WORK ORDER: Across the entries below, tally every line that holds the word "learn". Give only the tally.

+---+

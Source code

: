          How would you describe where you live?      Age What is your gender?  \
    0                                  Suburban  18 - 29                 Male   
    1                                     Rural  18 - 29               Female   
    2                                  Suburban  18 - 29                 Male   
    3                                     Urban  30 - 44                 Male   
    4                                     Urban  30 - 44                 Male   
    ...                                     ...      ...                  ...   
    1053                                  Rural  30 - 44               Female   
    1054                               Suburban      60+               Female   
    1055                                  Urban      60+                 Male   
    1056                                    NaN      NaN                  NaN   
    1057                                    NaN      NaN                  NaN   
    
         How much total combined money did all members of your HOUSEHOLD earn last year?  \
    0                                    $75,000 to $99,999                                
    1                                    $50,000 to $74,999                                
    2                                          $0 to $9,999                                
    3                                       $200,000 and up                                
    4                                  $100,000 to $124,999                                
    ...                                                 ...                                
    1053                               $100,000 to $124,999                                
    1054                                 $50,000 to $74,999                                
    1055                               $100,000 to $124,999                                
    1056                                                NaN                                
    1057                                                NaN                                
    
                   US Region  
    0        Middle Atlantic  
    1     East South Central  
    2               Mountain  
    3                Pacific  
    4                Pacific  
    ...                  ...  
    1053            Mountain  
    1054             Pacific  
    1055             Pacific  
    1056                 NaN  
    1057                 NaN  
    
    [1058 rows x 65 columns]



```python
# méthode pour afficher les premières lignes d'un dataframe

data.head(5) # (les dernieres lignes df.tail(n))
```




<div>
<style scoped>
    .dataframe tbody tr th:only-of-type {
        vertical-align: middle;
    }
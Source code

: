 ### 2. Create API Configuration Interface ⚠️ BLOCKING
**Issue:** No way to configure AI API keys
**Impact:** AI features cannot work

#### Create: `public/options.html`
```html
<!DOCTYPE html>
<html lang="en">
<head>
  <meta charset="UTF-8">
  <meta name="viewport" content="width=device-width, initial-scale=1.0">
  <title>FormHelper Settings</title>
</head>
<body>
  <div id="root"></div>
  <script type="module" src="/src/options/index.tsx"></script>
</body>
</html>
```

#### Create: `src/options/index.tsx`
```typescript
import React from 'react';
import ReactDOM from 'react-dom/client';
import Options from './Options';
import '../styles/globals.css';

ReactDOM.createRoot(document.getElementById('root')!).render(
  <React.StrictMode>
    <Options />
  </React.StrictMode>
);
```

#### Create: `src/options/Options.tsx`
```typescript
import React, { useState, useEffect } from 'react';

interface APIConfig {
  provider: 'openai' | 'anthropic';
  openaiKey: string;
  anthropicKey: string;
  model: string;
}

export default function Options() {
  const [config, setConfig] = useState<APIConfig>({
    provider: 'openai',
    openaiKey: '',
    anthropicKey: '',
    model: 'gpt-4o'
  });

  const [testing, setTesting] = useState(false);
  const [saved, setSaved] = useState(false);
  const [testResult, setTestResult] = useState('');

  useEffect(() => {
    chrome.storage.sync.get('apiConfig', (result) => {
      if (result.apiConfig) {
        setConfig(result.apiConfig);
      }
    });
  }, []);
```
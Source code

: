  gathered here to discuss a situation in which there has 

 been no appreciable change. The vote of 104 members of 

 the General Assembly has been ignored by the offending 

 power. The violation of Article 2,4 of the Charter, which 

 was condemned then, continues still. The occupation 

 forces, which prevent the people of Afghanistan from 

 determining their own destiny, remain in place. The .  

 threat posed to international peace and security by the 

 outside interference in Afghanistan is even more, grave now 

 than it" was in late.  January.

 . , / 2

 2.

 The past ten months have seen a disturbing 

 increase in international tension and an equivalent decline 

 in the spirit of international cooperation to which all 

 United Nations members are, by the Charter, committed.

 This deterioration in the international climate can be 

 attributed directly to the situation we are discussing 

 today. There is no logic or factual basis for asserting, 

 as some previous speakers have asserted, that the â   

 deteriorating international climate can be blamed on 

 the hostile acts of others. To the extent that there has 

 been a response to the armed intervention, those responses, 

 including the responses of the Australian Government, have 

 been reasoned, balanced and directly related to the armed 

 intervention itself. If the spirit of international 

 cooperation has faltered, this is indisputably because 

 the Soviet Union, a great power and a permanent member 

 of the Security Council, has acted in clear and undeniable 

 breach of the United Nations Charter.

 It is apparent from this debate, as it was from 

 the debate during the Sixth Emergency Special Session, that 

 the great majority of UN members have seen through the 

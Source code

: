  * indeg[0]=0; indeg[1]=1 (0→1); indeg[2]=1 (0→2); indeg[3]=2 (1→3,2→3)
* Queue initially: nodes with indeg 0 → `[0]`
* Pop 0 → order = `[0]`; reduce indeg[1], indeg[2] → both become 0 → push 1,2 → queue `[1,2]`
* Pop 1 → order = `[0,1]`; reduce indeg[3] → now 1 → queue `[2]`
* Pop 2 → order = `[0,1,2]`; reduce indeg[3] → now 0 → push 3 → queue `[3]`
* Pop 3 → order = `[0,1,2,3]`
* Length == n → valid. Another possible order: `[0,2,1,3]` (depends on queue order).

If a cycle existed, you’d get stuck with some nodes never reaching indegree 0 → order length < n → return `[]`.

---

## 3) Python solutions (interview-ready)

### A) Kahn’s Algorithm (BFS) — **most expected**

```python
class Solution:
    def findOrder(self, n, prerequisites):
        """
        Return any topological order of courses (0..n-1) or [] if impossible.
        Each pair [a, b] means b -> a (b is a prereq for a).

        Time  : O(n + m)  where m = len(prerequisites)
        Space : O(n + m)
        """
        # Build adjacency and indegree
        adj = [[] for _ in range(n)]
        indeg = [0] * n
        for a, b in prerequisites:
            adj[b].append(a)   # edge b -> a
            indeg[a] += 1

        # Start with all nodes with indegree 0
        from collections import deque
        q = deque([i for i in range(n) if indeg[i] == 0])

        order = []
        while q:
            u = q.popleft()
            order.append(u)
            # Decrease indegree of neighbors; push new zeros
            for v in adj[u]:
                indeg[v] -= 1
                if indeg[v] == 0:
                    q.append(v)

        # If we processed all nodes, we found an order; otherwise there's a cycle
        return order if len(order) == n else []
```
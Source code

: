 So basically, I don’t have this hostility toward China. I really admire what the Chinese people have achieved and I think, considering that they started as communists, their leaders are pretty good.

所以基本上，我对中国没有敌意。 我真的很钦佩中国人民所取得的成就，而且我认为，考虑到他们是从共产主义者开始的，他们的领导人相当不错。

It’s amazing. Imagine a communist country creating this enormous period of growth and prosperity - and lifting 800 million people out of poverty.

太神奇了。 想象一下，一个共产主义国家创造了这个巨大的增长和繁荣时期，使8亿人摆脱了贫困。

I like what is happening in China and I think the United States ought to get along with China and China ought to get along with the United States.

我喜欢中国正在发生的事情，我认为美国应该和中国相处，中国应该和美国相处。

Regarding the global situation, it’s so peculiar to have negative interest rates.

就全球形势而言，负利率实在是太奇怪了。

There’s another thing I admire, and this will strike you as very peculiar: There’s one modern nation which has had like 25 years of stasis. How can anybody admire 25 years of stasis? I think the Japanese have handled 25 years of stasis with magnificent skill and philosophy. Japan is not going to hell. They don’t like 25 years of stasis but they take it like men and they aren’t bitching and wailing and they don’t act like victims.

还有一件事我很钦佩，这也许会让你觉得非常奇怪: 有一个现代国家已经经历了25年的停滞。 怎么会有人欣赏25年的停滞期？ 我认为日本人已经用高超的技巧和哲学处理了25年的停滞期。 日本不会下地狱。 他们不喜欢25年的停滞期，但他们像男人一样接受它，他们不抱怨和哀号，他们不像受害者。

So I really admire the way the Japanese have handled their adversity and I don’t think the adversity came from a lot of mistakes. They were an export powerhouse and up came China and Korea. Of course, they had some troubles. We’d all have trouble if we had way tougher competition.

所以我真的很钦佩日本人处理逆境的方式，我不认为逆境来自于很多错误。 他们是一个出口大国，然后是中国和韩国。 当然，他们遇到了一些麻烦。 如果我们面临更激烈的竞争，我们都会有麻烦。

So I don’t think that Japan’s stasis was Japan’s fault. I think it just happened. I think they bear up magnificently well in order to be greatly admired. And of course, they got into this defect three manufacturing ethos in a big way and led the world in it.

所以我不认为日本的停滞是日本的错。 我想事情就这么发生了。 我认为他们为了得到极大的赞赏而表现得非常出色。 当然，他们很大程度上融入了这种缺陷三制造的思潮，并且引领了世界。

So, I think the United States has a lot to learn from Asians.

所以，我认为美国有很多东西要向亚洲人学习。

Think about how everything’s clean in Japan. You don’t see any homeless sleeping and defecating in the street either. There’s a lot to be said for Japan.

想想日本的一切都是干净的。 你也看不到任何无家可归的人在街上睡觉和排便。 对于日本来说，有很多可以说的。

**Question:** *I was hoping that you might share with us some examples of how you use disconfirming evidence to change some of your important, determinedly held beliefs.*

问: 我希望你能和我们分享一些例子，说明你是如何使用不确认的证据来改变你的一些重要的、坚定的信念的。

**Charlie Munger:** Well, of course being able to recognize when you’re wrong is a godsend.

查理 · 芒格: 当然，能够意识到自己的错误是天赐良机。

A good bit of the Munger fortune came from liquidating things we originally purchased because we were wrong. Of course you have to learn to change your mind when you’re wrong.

+---+

RESPONSE: 2